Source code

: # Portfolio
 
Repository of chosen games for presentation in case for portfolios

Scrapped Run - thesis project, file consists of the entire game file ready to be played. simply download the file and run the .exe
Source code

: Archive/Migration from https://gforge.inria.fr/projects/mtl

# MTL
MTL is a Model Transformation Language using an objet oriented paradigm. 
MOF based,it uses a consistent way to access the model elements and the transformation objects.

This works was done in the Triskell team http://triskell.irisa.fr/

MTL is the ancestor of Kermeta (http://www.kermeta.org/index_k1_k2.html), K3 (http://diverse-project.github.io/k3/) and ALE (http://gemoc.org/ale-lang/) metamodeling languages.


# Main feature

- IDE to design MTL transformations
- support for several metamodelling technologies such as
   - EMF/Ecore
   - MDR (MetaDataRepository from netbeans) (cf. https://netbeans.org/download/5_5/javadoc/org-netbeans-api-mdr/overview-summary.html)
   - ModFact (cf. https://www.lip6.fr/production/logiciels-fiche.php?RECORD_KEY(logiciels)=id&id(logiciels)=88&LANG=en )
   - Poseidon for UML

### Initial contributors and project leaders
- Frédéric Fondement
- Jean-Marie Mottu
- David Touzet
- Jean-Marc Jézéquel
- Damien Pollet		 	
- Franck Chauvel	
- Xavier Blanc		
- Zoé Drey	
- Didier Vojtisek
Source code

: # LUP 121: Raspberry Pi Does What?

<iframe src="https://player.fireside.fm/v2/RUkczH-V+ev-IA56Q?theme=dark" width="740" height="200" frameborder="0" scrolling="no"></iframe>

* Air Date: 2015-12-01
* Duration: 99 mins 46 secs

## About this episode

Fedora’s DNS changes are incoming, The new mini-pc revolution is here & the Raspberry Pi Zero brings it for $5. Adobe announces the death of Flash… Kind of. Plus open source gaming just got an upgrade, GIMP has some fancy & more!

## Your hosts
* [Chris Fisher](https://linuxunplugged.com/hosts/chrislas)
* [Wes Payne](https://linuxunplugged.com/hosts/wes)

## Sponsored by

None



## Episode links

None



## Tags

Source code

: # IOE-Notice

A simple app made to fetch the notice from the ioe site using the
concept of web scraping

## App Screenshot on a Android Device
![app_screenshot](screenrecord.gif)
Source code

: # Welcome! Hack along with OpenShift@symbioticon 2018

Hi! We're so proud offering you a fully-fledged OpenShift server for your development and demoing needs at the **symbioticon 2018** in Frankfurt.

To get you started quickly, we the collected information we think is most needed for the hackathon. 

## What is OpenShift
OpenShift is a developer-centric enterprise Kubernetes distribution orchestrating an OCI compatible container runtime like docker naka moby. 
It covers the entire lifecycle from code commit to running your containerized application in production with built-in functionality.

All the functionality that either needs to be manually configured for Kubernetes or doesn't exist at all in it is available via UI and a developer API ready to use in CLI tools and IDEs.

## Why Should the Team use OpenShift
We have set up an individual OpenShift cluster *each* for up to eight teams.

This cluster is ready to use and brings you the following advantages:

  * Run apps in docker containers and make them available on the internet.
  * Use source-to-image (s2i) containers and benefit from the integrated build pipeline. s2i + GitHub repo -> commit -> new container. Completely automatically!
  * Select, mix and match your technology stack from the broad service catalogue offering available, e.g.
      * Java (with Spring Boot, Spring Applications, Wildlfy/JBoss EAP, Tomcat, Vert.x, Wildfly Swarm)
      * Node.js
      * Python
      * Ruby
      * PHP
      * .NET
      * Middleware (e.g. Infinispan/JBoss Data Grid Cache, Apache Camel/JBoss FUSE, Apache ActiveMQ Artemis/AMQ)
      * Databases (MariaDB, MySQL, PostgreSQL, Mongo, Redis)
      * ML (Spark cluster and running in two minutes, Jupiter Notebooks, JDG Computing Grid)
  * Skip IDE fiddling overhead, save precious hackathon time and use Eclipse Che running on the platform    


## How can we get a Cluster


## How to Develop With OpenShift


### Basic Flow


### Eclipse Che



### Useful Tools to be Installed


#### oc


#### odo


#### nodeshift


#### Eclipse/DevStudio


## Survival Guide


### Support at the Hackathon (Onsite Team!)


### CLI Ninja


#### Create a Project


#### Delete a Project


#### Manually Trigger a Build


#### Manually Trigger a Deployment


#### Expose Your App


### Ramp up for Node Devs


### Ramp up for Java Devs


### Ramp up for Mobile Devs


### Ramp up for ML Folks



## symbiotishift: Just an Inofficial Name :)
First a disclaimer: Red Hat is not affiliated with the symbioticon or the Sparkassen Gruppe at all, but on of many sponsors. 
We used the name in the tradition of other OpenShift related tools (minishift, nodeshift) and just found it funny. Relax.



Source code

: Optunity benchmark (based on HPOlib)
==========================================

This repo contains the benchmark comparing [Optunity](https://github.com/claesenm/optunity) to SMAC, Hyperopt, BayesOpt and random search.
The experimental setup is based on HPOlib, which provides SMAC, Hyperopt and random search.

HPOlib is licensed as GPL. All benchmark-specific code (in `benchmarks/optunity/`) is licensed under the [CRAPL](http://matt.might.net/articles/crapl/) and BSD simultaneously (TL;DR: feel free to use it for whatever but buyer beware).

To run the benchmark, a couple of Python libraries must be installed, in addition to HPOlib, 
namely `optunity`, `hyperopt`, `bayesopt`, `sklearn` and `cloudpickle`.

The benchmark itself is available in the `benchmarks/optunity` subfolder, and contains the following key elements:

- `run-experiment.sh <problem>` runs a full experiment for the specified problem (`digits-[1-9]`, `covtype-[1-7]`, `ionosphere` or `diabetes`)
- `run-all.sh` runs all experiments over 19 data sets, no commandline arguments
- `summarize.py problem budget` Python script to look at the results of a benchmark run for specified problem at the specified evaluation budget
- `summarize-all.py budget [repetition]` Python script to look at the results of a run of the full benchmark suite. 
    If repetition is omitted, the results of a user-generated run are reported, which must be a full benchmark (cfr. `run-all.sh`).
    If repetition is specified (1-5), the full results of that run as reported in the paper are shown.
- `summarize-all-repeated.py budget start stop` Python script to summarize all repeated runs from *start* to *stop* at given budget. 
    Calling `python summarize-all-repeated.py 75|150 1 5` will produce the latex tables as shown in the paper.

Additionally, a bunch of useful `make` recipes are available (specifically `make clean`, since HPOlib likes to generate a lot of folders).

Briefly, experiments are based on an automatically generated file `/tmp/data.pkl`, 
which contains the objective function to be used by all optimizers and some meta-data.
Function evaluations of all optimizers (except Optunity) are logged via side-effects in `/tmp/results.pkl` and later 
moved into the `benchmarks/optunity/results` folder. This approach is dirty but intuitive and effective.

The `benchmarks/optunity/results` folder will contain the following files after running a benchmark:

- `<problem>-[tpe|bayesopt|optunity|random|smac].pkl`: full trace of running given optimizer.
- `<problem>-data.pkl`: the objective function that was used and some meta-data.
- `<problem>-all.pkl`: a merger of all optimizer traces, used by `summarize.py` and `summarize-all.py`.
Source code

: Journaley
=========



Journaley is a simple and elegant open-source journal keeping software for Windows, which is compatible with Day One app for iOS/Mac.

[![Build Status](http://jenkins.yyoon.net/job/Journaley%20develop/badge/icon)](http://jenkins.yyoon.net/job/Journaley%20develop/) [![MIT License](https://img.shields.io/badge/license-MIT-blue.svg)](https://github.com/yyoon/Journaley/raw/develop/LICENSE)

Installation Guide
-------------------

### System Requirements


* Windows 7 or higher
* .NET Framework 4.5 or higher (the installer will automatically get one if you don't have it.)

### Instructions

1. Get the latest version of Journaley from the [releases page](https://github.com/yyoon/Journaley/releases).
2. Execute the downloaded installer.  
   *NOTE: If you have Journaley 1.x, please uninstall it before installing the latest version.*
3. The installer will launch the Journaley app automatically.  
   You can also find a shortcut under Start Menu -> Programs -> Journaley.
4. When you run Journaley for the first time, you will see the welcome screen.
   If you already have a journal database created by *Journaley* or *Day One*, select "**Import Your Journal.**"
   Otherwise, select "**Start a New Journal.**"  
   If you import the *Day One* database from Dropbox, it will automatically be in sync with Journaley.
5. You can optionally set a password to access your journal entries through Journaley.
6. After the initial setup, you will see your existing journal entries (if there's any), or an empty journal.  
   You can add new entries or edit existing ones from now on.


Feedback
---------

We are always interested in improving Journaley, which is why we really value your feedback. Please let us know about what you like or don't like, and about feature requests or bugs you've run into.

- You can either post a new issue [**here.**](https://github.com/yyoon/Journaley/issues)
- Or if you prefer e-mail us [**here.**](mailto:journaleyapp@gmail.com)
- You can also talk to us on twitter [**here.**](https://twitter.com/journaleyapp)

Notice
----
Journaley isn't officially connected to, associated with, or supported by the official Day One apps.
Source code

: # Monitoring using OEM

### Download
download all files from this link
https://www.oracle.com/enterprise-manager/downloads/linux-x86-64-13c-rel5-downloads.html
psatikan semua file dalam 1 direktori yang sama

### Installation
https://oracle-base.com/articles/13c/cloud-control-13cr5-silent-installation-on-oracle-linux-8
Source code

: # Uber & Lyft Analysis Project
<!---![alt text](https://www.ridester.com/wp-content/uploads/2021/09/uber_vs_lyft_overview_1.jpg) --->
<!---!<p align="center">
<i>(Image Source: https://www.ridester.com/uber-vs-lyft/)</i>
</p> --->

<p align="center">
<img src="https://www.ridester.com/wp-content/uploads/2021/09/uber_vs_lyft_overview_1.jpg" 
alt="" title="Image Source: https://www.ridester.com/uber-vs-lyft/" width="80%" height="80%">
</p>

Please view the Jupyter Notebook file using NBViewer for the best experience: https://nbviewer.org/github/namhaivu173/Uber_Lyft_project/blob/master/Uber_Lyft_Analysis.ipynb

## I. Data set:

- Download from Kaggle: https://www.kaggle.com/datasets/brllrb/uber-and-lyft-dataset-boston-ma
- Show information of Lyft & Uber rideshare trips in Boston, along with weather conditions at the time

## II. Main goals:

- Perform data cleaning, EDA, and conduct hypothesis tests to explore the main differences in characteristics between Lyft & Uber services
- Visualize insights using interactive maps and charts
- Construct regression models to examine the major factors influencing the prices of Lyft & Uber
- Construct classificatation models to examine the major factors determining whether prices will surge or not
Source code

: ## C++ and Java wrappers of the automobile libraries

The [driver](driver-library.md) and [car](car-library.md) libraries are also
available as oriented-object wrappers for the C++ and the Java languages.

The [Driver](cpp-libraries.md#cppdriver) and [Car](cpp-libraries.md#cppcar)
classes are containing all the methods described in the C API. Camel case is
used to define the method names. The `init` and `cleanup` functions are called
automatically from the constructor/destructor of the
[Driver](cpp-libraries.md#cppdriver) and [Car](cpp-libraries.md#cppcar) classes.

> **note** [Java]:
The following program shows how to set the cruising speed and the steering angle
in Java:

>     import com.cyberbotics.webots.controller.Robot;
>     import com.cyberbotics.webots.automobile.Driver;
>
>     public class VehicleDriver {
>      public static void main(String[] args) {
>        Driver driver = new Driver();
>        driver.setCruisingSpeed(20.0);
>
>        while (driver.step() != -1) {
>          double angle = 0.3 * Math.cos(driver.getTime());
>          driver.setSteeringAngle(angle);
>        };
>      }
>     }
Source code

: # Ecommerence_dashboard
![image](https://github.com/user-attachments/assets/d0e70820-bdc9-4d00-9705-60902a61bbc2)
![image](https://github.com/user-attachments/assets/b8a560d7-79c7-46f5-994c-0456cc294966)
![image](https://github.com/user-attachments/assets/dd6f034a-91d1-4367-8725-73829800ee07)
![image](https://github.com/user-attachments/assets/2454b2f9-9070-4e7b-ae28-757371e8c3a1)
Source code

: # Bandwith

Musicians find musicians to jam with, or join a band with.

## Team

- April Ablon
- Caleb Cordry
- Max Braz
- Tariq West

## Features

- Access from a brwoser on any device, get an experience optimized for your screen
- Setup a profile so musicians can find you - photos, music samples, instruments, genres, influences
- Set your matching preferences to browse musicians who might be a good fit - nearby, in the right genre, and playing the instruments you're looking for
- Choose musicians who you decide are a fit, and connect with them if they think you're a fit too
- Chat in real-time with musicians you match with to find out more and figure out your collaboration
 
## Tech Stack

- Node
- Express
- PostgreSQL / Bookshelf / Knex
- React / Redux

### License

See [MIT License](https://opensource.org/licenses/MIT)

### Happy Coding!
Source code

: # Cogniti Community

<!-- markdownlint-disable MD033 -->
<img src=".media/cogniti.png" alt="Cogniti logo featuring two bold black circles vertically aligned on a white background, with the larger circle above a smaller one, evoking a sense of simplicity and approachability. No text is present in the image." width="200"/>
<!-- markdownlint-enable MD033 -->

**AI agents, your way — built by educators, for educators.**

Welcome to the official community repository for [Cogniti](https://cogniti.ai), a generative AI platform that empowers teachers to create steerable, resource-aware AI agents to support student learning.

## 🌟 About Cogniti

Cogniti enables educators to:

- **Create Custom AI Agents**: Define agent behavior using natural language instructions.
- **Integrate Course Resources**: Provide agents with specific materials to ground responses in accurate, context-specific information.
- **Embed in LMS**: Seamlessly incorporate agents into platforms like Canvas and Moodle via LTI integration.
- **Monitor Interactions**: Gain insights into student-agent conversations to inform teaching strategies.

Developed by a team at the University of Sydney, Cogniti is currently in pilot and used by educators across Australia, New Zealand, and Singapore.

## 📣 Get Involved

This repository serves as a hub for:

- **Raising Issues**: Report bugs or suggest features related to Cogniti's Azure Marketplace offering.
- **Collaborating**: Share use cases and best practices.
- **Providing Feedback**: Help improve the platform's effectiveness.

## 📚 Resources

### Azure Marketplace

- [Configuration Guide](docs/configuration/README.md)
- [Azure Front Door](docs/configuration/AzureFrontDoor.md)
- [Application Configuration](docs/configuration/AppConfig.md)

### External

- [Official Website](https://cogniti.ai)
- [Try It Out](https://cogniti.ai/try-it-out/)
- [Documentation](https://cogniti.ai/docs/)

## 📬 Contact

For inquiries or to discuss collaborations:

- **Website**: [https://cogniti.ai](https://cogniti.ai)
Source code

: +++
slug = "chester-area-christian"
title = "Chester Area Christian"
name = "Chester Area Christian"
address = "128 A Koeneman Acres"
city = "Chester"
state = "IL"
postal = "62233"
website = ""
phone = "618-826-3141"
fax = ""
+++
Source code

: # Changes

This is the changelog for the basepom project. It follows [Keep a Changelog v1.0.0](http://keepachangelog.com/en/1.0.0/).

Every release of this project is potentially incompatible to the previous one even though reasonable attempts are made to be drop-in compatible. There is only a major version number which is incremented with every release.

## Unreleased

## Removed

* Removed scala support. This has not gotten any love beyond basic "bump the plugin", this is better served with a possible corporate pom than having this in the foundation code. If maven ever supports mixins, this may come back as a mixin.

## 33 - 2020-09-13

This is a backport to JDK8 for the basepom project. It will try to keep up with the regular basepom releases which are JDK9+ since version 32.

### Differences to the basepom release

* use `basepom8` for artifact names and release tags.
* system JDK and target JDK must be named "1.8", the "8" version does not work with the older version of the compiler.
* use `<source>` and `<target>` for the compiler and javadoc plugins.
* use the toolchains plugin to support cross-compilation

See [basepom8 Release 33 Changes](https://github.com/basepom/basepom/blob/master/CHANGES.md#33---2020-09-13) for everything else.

• [Assignment]:
Please report all lines in the entries where "cppcar" appears.

• [Result of this exercise]:
The [Driver](cpp-libraries.md#cppdriver) and [Car](cpp-libraries.md#cppcar)
[Driver](cpp-libraries.md#cppdriver) and [Car](cpp-libraries.md#cppcar) classes.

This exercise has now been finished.